Task item
Starting at the top of the data and ending with the line that holds "With other variables", transcribe each line exactly; include both ends.
───── Supplied records ─────
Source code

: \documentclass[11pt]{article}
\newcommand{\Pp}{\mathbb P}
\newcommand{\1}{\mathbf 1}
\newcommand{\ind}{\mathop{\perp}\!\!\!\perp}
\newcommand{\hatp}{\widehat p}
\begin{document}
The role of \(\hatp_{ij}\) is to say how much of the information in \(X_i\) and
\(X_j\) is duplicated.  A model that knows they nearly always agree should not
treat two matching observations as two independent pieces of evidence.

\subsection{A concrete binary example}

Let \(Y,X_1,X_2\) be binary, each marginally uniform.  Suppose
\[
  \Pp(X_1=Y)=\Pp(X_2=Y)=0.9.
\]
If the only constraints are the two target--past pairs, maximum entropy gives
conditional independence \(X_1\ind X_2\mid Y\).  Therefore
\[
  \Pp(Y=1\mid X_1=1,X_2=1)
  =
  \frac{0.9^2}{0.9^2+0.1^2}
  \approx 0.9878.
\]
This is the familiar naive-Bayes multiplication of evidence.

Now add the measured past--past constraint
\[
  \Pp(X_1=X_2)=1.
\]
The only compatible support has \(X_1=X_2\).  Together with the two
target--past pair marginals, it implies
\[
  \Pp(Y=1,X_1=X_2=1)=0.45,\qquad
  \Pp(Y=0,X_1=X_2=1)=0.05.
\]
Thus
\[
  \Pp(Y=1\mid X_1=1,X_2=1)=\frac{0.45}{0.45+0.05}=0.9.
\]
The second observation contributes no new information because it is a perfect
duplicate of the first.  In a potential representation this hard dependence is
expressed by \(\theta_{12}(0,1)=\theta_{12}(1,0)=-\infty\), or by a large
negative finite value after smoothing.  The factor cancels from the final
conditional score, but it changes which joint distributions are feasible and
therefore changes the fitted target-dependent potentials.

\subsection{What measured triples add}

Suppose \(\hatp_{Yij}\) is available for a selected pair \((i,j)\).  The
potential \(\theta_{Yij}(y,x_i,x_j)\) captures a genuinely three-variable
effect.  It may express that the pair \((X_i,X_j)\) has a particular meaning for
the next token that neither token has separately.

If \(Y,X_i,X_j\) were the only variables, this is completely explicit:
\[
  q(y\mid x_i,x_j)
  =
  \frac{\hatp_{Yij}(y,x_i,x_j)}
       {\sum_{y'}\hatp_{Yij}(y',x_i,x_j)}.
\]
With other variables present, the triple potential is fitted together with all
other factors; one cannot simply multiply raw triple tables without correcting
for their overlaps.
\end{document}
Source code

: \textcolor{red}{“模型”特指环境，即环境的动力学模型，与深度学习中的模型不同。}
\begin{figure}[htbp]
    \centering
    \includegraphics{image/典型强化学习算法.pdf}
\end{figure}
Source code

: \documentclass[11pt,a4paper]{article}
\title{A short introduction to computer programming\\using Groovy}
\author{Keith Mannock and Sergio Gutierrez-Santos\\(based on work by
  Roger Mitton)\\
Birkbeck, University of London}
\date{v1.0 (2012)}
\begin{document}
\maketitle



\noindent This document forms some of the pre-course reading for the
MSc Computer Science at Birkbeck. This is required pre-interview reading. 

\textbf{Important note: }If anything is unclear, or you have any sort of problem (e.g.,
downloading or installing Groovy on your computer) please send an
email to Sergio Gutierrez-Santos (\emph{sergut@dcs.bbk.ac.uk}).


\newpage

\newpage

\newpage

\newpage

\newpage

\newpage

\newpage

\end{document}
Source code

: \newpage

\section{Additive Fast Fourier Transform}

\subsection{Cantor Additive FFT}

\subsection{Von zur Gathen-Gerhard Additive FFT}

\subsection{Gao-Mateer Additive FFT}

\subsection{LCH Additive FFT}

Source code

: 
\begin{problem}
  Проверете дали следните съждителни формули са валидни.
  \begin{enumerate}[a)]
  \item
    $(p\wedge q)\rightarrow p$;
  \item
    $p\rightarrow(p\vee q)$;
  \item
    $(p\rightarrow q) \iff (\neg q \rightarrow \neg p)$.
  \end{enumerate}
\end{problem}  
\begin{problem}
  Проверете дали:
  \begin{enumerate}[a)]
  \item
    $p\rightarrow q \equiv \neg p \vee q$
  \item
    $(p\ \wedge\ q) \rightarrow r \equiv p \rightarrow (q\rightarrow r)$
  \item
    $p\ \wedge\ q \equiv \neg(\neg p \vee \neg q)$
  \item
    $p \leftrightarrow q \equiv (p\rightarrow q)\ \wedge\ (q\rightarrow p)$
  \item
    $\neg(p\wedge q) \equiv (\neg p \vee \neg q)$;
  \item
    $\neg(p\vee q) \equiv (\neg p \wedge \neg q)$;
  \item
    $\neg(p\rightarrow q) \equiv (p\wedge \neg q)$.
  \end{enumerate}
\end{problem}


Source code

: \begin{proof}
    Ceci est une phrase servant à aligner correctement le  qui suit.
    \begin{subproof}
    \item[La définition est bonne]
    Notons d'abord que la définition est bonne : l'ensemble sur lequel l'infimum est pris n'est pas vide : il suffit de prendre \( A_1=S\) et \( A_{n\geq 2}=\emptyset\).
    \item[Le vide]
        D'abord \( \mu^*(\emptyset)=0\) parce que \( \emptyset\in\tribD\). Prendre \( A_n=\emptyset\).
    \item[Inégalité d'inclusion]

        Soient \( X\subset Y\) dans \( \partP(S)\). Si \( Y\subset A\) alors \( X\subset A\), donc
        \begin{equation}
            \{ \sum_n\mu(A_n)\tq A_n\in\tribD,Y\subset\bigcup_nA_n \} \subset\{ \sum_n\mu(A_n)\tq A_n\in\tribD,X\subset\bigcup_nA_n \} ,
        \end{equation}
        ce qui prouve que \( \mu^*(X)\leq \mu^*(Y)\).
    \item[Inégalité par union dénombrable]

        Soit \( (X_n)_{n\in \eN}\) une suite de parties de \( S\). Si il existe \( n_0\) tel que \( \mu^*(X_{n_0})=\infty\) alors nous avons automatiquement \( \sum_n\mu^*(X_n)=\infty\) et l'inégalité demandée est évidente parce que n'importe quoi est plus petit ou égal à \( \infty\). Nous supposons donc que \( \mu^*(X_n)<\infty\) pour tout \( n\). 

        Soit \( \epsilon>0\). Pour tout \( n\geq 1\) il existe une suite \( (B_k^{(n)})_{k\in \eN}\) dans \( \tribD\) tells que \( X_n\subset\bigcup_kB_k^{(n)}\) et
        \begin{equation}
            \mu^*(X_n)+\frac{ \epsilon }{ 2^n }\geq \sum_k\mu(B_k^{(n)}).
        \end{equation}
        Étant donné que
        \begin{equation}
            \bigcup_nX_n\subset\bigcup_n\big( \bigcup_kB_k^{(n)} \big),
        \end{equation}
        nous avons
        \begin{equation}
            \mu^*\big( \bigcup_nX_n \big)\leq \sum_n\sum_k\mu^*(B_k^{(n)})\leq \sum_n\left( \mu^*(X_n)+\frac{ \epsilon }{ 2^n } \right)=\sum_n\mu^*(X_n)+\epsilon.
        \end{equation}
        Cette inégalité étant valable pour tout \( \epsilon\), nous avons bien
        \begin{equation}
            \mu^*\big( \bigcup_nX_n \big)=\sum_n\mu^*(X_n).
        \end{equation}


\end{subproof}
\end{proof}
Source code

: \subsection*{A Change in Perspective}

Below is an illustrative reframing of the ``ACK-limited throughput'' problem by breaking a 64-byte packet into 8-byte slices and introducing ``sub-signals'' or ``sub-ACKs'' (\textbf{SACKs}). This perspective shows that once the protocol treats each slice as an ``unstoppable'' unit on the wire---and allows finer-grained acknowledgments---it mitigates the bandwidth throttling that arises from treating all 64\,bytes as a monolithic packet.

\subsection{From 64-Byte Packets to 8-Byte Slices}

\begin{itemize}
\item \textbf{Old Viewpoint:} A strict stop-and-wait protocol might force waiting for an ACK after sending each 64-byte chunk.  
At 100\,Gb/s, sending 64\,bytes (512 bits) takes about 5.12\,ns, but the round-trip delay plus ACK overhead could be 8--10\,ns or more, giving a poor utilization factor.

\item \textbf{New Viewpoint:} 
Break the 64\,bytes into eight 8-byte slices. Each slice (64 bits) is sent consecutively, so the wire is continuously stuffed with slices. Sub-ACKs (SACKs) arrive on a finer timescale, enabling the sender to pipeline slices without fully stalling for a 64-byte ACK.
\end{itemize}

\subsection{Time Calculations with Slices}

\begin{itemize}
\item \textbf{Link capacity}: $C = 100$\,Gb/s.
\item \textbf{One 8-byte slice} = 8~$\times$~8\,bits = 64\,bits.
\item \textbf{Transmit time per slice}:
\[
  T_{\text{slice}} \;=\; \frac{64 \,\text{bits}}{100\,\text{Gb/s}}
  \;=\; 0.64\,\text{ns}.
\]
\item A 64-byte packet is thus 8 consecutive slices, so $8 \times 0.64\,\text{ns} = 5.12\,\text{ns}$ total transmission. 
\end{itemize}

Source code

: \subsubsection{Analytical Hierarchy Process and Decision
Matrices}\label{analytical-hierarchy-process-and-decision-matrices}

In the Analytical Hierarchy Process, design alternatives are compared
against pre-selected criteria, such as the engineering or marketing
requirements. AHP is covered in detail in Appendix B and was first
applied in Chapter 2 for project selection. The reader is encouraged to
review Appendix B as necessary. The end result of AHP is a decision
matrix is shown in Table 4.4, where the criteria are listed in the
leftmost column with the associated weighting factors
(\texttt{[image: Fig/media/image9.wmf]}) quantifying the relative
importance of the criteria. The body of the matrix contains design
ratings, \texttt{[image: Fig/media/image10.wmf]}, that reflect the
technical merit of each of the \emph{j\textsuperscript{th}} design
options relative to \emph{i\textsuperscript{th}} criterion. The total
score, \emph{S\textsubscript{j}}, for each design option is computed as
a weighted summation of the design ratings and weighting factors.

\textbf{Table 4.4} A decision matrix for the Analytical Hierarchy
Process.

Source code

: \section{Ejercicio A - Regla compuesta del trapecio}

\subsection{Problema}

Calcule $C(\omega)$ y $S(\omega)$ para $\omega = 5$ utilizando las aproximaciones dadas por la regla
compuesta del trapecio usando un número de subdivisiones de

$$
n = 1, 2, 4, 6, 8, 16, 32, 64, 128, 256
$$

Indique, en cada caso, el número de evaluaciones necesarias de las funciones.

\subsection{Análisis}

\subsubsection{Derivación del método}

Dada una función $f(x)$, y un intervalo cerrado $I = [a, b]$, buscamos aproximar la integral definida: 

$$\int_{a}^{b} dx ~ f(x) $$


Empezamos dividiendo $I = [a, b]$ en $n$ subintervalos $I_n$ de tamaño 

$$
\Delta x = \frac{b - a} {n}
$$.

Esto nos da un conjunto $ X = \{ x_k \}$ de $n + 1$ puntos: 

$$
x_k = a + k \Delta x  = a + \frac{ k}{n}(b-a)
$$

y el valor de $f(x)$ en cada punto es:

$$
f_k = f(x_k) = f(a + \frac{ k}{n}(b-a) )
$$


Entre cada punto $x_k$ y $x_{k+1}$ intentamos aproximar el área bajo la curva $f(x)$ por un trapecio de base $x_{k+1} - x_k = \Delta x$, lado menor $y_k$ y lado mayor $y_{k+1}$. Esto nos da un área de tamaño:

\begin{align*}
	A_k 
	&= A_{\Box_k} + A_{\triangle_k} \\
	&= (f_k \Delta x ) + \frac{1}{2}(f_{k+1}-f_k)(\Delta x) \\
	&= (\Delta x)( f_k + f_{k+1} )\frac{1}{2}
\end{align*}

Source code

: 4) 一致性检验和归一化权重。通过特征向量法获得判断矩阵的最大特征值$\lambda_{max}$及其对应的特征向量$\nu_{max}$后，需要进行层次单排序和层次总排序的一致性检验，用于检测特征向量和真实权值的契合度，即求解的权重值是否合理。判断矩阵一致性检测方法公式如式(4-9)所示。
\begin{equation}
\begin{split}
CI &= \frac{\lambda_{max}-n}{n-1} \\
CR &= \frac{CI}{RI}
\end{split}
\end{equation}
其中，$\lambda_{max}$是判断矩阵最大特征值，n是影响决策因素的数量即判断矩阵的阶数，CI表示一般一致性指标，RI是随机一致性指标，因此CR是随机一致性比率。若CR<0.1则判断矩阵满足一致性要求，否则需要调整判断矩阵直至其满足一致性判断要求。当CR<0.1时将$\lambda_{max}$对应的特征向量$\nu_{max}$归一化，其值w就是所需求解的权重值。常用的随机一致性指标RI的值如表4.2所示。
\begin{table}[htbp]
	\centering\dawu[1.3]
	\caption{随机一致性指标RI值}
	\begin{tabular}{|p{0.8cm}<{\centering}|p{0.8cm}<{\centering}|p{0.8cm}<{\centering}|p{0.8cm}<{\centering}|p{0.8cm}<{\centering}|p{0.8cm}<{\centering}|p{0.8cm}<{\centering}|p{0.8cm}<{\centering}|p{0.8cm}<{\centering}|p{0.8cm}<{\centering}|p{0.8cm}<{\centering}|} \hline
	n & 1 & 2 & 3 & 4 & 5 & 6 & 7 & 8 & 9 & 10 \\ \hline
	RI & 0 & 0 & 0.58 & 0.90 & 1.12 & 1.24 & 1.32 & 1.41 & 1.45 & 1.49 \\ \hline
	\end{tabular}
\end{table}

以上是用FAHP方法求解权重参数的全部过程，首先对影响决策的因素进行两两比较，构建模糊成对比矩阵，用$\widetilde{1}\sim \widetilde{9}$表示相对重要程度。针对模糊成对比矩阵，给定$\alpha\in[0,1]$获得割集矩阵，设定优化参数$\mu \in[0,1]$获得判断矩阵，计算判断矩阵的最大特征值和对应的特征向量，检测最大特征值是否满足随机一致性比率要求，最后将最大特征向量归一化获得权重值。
─────
Task response
Source code

: \documentclass[11pt]{article}
\newcommand{\Pp}{\mathbb P}
\newcommand{\1}{\mathbf 1}
\newcommand{\ind}{\mathop{\perp}\!\!\!\perp}
\newcommand{\hatp}{\widehat p}
\begin{document}
The role of \(\hatp_{ij}\) is to say how much of the information in \(X_i\) and
\(X_j\) is duplicated.  A model that knows they nearly always agree should not
treat two matching observations as two independent pieces of evidence.

\subsection{A concrete binary example}

Let \(Y,X_1,X_2\) be binary, each marginally uniform.  Suppose
\[
  \Pp(X_1=Y)=\Pp(X_2=Y)=0.9.
\]
If the only constraints are the two target--past pairs, maximum entropy gives
conditional independence \(X_1\ind X_2\mid Y\).  Therefore
\[
  \Pp(Y=1\mid X_1=1,X_2=1)
  =
  \frac{0.9^2}{0.9^2+0.1^2}
  \approx 0.9878.
\]
This is the familiar naive-Bayes multiplication of evidence.

Now add the measured past--past constraint
\[
  \Pp(X_1=X_2)=1.
\]
The only compatible support has \(X_1=X_2\).  Together with the two
target--past pair marginals, it implies
\[
  \Pp(Y=1,X_1=X_2=1)=0.45,\qquad
  \Pp(Y=0,X_1=X_2=1)=0.05.
\]
Thus
\[
  \Pp(Y=1\mid X_1=1,X_2=1)=\frac{0.45}{0.45+0.05}=0.9.
\]
The second observation contributes no new information because it is a perfect
duplicate of the first.  In a potential representation this hard dependence is
expressed by \(\theta_{12}(0,1)=\theta_{12}(1,0)=-\infty\), or by a large
negative finite value after smoothing.  The factor cancels from the final
conditional score, but it changes which joint distributions are feasible and
therefore changes the fitted target-dependent potentials.

\subsection{What measured triples add}

Suppose \(\hatp_{Yij}\) is available for a selected pair \((i,j)\).  The
potential \(\theta_{Yij}(y,x_i,x_j)\) captures a genuinely three-variable
effect.  It may express that the pair \((X_i,X_j)\) has a particular meaning for
the next token that neither token has separately.

If \(Y,X_i,X_j\) were the only variables, this is completely explicit:
\[
  q(y\mid x_i,x_j)
  =
  \frac{\hatp_{Yij}(y,x_i,x_j)}
       {\sum_{y'}\hatp_{Yij}(y',x_i,x_j)}.
\]
With other variables present, the triple potential is fitted together with all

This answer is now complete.